Task statement
Word-for-word transcription needed. Include every entry below but no pictures.

Supplied material
◆ ◆ ◆ ◆ ◆

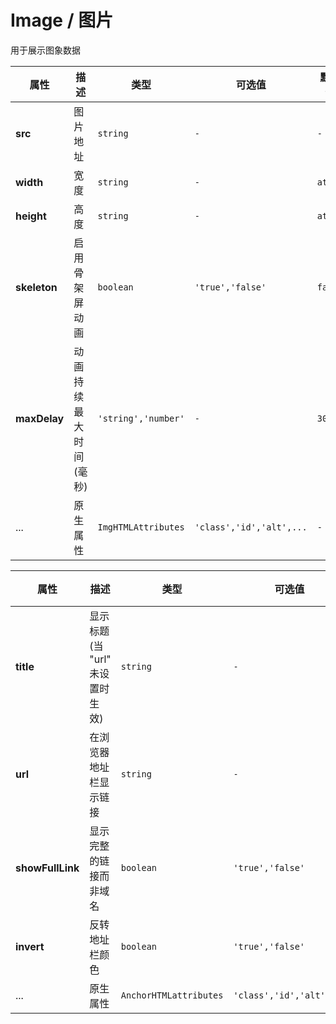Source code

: # Image / 图片

用于展示图象数据

<playground title="默认的" name="ex-image-default" />
<playground title="骨架" name="ex-image-skeleton" />
<playground title="浏览器风格" desc="为图片增加浏览器风格的外装饰" name="ex-image-browser" />
<playground title="反转的浏览器风格" name="ex-image-invert" />

<attributes>

<attributes-title title="Image Props" />

| 属性         | 描述                    | 类型                | 可选值                   | 默认值  |
| ------------ | ----------------------- | ------------------- | ------------------------ | ------- |
| **src**      | 图片地址                | `string`            | `-`                      | `-`     |
| **width**    | 宽度                    | `string`            | `-`                      | `atuo`  |
| **height**   | 高度                    | `string`            | `-`                      | `atuo`  |
| **skeleton** | 启用骨架屏动画          | `boolean`           | `'true','false'`         | `false` |
| **maxDelay** | 动画持续最大时间 (毫秒) | `'string','number'` | `-`                      | `3000`  |
| ...          | 原生属性                | `ImgHTMLAttributes` | `'class','id','alt',...` | `-`     |

</attributes>

<attributes>

<attributes-title title="ImageBrowser Props" />

| 属性             | 描述                             | 类型                   | 可选值                   | 默认值  |
| ---------------- | -------------------------------- | ---------------------- | ------------------------ | ------- |
| **title**        | 显示标题 (当 "url" 未设置时生效) | `string`               | `-`                      | `-`     |
| **url**          | 在浏览器地址栏显示链接           | `string`               | `-`                      | `-`     |
| **showFullLink** | 显示完整的链接而非域名           | `boolean`              | `'true','false'`         | `false` |
| **invert**       | 反转地址栏颜色                   | `boolean`              | `'true','false'`         | `false` |
| ...              | 原生属性                         | `AnchorHTMLattributes` | `'class','id','alt',...` | `-`     |

</attributes>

◆ ◆ ◆ ◆ ◆

Solution
Source code

: # Image / 图片

用于展示图象数据

<playground title="默认的" name="ex-image-default" />
<playground title="骨架" name="ex-image-skeleton" />
<playground title="浏览器风格" desc="为图片增加浏览器风格的外装饰" name="ex-image-browser" />
<playground title="反转的浏览器风格" name="ex-image-invert" />

<attributes>

<attributes-title title="Image Props" />

| 属性         | 描述                    | 类型                | 可选值                   | 默认值  |
| ------------ | ----------------------- | ------------------- | ------------------------ | ------- |
| **src**      | 图片地址                | `string`            | `-`                      | `-`     |
| **width**    | 宽度                    | `string`            | `-`                      | `atuo`  |
| **height**   | 高度                    | `string`            | `-`                      | `atuo`  |
| **skeleton** | 启用骨架屏动画          | `boolean`           | `'true','false'`         | `false` |
| **maxDelay** | 动画持续最大时间 (毫秒) | `'string','number'` | `-`                      | `3000`  |
| ...          | 原生属性                | `ImgHTMLAttributes` | `'class','id','alt',...` | `-`     |

</attributes>

<attributes>

<attributes-title title="ImageBrowser Props" />

| 属性             | 描述                             | 类型                   | 可选值                   | 默认值  |
| ---------------- | -------------------------------- | ---------------------- | ------------------------ | ------- |
| **title**        | 显示标题 (当 "url" 未设置时生效) | `string`               | `-`                      | `-`     |
| **url**          | 在浏览器地址栏显示链接           | `string`               | `-`                      | `-`     |
| **showFullLink** | 显示完整的链接而非域名           | `boolean`              | `'true','false'`         | `false` |
| **invert**       | 反转地址栏颜色                   | `boolean`              | `'true','false'`         | `false` |
| ...              | 原生属性                         | `AnchorHTMLattributes` | `'class','id','alt',...` | `-`     |

</attributes>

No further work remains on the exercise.